Страница 5 из 8
Вторжение в ЧССР сплотило «шестидесятников» как антисоветскую силу. Недаром в перестройке так активны были обществоведы, исключенные из КПСС в 1968 г. за то, что писали письма с протестами. Кстати, эти исключенные из КПСС интеллектуалы составляли вроде бы опальную, но привилегированную касту; интеллектуальная бригада власти как бы говорила им: «Ребята, мы с вами, но это пока секрет, погодите чуток». Конечно, вторжение было не причиной их поворота к измене в холодной войне, а лишь удобным поводом, моральным прикрытием. В мемуарах западных лидеров еврокоммунизма это говорится открыто: к 1968 г. «развод» с СССР уже назрел, а вторжение лишь сделало этот развод более скандальным — возникла возможность устроить истерику.

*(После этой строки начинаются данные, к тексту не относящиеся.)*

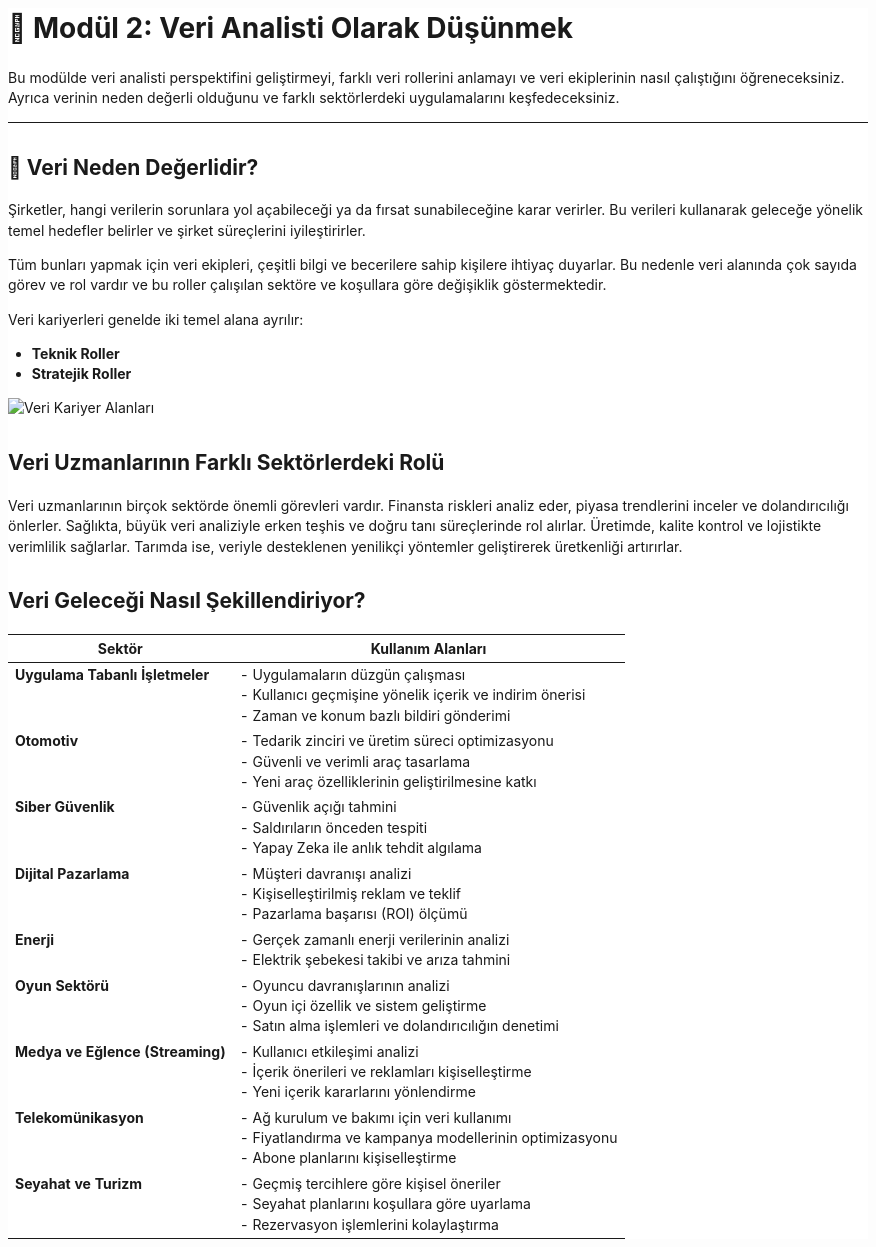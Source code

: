 # 💼 Modül 2: Veri Analisti Olarak Düşünmek

Bu modülde veri analisti perspektifini geliştirmeyi, farklı veri rollerini anlamayı ve veri ekiplerinin nasıl çalıştığını öğreneceksiniz. Ayrıca verinin neden değerli olduğunu ve farklı sektörlerdeki uygulamalarını keşfedeceksiniz.

---

## 💎 Veri Neden Değerlidir?

Şirketler, hangi verilerin sorunlara yol açabileceği ya da fırsat sunabileceğine karar verirler. Bu verileri kullanarak geleceğe yönelik temel hedefler belirler ve şirket süreçlerini iyileştirirler.

Tüm bunları yapmak için veri ekipleri, çeşitli bilgi ve becerilere sahip kişilere ihtiyaç duyarlar. Bu nedenle veri alanında çok sayıda görev ve rol vardır ve bu roller çalışılan sektöre ve koşullara göre değişiklik göstermektedir.

Veri kariyerleri genelde iki temel alana ayrılır:

- **Teknik Roller**
- **Stratejik Roller**

![Veri Kariyer Alanları](../assets/images/veri-kariyer-alanlari.png)

## Veri Uzmanlarının Farklı Sektörlerdeki Rolü

Veri uzmanlarının birçok sektörde önemli görevleri vardır. Finansta riskleri analiz eder, piyasa trendlerini inceler ve dolandırıcılığı önlerler. Sağlıkta, büyük veri analiziyle erken teşhis ve doğru tanı süreçlerinde rol alırlar. Üretimde, kalite kontrol ve lojistikte verimlilik sağlarlar. Tarımda ise, veriyle desteklenen yenilikçi yöntemler geliştirerek üretkenliği artırırlar.

## Veri Geleceği Nasıl Şekillendiriyor?

| Sektör                           | Kullanım Alanları                                                                                                                                |
| -------------------------------- | ------------------------------------------------------------------------------------------------------------------------------------------------ |
| **Uygulama Tabanlı İşletmeler**  | - Uygulamaların düzgün çalışması <br> - Kullanıcı geçmişine yönelik içerik ve indirim önerisi <br> - Zaman ve konum bazlı bildiri gönderimi      |
| **Otomotiv**                     | - Tedarik zinciri ve üretim süreci optimizasyonu <br> - Güvenli ve verimli araç tasarlama <br> - Yeni araç özelliklerinin geliştirilmesine katkı |
| **Siber Güvenlik**               | - Güvenlik açığı tahmini <br> - Saldırıların önceden tespiti <br> - Yapay Zeka ile anlık tehdit algılama                                         |
| **Dijital Pazarlama**            | - Müşteri davranışı analizi <br> - Kişiselleştirilmiş reklam ve teklif <br> - Pazarlama başarısı (ROI) ölçümü                                    |
| **Enerji**                       | - Gerçek zamanlı enerji verilerinin analizi <br> - Elektrik şebekesi takibi ve arıza tahmini                                                     |
| **Oyun Sektörü**                 | - Oyuncu davranışlarının analizi <br> - Oyun içi özellik ve sistem geliştirme <br> - Satın alma işlemleri ve dolandırıcılığın denetimi           |
| **Medya ve Eğlence (Streaming)** | - Kullanıcı etkileşimi analizi <br> - İçerik önerileri ve reklamları kişiselleştirme <br> - Yeni içerik kararlarını yönlendirme                  |
| **Telekomünikasyon**             | - Ağ kurulum ve bakımı için veri kullanımı <br> - Fiyatlandırma ve kampanya modellerinin optimizasyonu <br> - Abone planlarını kişiselleştirme   |
| **Seyahat ve Turizm**            | - Geçmiş tercihlere göre kişisel öneriler <br> - Seyahat planlarını koşullara göre uyarlama <br> - Rezervasyon işlemlerini kolaylaştırma         |
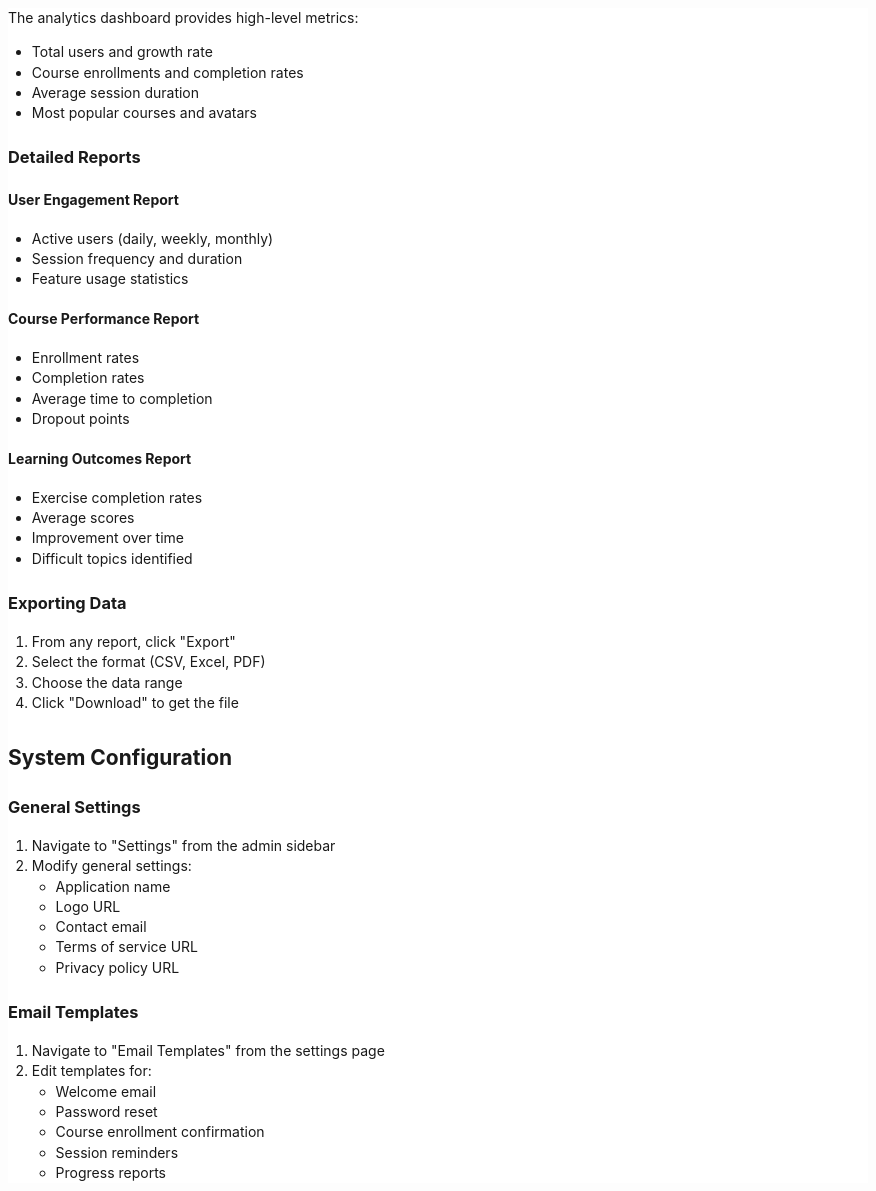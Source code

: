 The analytics dashboard provides high-level metrics:
- Total users and growth rate
- Course enrollments and completion rates
- Average session duration
- Most popular courses and avatars

### Detailed Reports

#### User Engagement Report
- Active users (daily, weekly, monthly)
- Session frequency and duration
- Feature usage statistics

#### Course Performance Report
- Enrollment rates
- Completion rates
- Average time to completion
- Dropout points

#### Learning Outcomes Report
- Exercise completion rates
- Average scores
- Improvement over time
- Difficult topics identified

### Exporting Data

1. From any report, click "Export"
2. Select the format (CSV, Excel, PDF)
3. Choose the data range
4. Click "Download" to get the file

## System Configuration

### General Settings

1. Navigate to "Settings" from the admin sidebar
2. Modify general settings:
   - Application name
   - Logo URL
   - Contact email
   - Terms of service URL
   - Privacy policy URL

### Email Templates

1. Navigate to "Email Templates" from the settings page
2. Edit templates for:
   - Welcome email
   - Password reset
   - Course enrollment confirmation
   - Session reminders
   - Progress reports
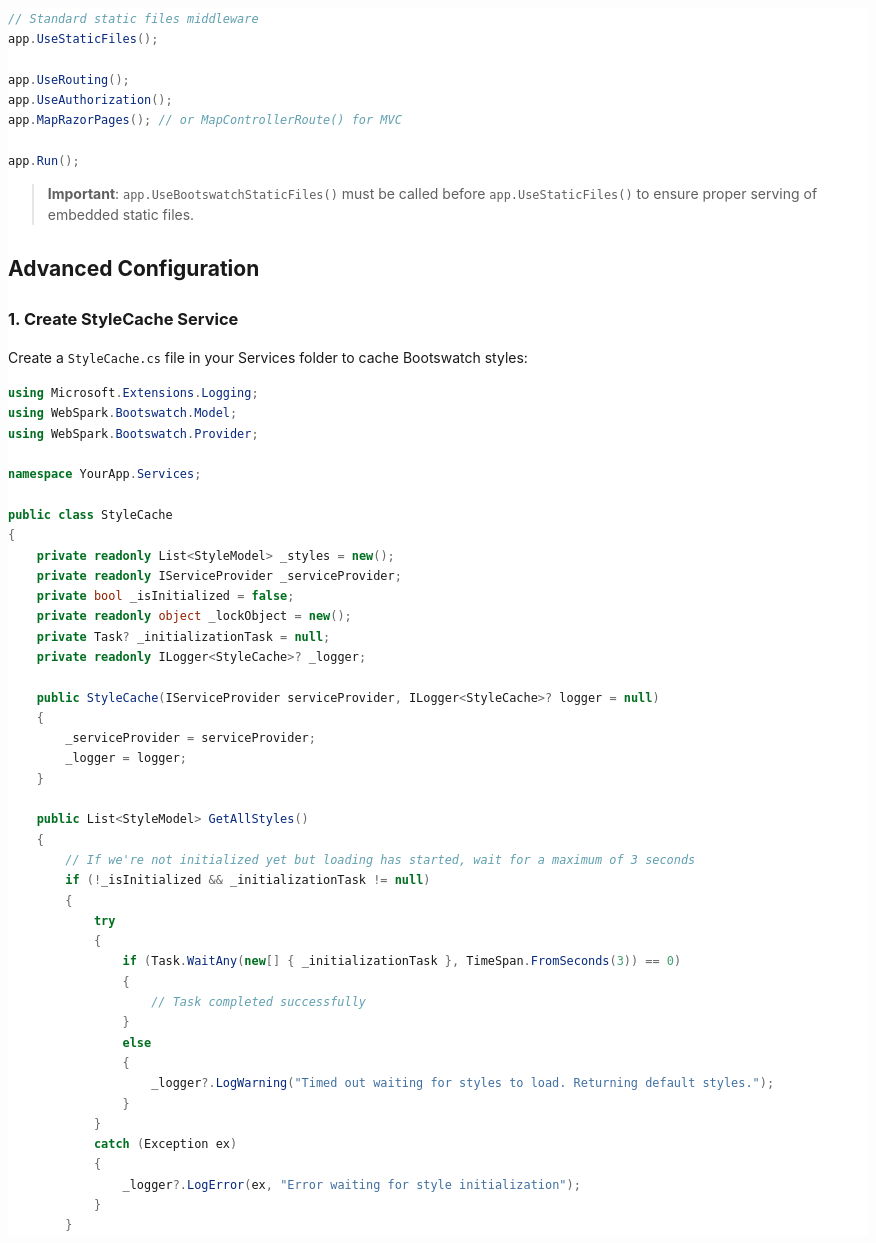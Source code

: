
 ```csharp
// Standard static files middleware
app.UseStaticFiles();

app.UseRouting();
app.UseAuthorization();
app.MapRazorPages(); // or MapControllerRoute() for MVC

app.Run();
```

> **Important**: `app.UseBootswatchStaticFiles()` must be called before `app.UseStaticFiles()` to ensure proper serving of embedded static files.

## Advanced Configuration

### 1. Create StyleCache Service

Create a `StyleCache.cs` file in your Services folder to cache Bootswatch styles:

```csharp
using Microsoft.Extensions.Logging;
using WebSpark.Bootswatch.Model;
using WebSpark.Bootswatch.Provider;

namespace YourApp.Services;

public class StyleCache
{
    private readonly List<StyleModel> _styles = new();
    private readonly IServiceProvider _serviceProvider;
    private bool _isInitialized = false;
    private readonly object _lockObject = new();
    private Task? _initializationTask = null;
    private readonly ILogger<StyleCache>? _logger;

    public StyleCache(IServiceProvider serviceProvider, ILogger<StyleCache>? logger = null)
    {
        _serviceProvider = serviceProvider;
        _logger = logger;
    }

    public List<StyleModel> GetAllStyles()
    {
        // If we're not initialized yet but loading has started, wait for a maximum of 3 seconds
        if (!_isInitialized && _initializationTask != null)
        {
            try
            {
                if (Task.WaitAny(new[] { _initializationTask }, TimeSpan.FromSeconds(3)) == 0)
                {
                    // Task completed successfully
                }
                else
                {
                    _logger?.LogWarning("Timed out waiting for styles to load. Returning default styles.");
                }
            }
            catch (Exception ex)
            {
                _logger?.LogError(ex, "Error waiting for style initialization");
            }
        }

```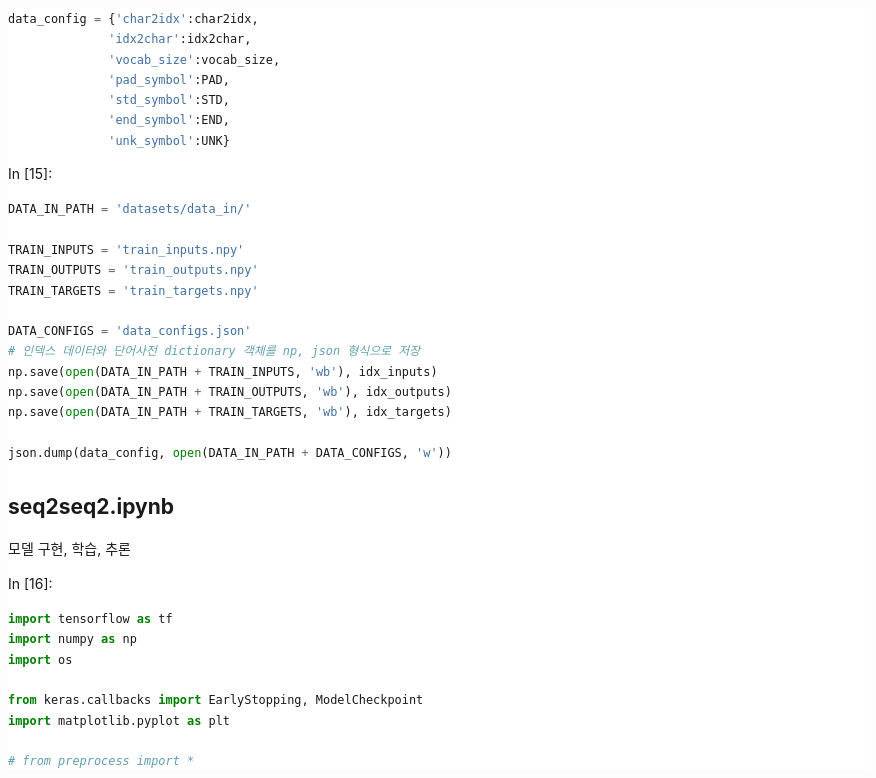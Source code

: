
 ```python
data_config = {'char2idx':char2idx,
              'idx2char':idx2char,
              'vocab_size':vocab_size,
              'pad_symbol':PAD,
              'std_symbol':STD,
              'end_symbol':END,
              'unk_symbol':UNK}
```

</div>

<div class="in_prompt">
In&nbsp;[15]:
</div>

<div class="input_area" markdown="1">

```python
DATA_IN_PATH = 'datasets/data_in/'

TRAIN_INPUTS = 'train_inputs.npy'
TRAIN_OUTPUTS = 'train_outputs.npy'
TRAIN_TARGETS = 'train_targets.npy'

DATA_CONFIGS = 'data_configs.json'
# 인덱스 데이터와 단어사전 dictionary 객체를 np, json 형식으로 저장
np.save(open(DATA_IN_PATH + TRAIN_INPUTS, 'wb'), idx_inputs)
np.save(open(DATA_IN_PATH + TRAIN_OUTPUTS, 'wb'), idx_outputs)
np.save(open(DATA_IN_PATH + TRAIN_TARGETS, 'wb'), idx_targets)

json.dump(data_config, open(DATA_IN_PATH + DATA_CONFIGS, 'w'))
```

</div>

## seq2seq2.ipynb
모델 구현, 학습, 추론

<div class="in_prompt">
In&nbsp;[16]:
</div>

<div class="input_area" markdown="1">

```python
import tensorflow as tf
import numpy as np
import os

from keras.callbacks import EarlyStopping, ModelCheckpoint
import matplotlib.pyplot as plt

# from preprocess import *
```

Как же формировалось сознание советских людей на последнем этапе существования СССР? После войны обществоведы (включая гуманитариев) получили доступ к огромной аудитории. Причем доступ непосредственный, с воздействием через личное устное общение — очень важный канал убеждения и внушения, помимо печатного слова, кино, радио и телевидения. Помимо вузов, техникумов и школ, где преподавались предметы, насыщенные идеологией, была развернута широкая сеть политического просвещения. В 1947 г. в СССР действовало 60 тыс. политшкол, где обучалось 800 тыс. человек, в 1948 г. уже 122 тыс. политшкол с 1,5 млн слушателей [3].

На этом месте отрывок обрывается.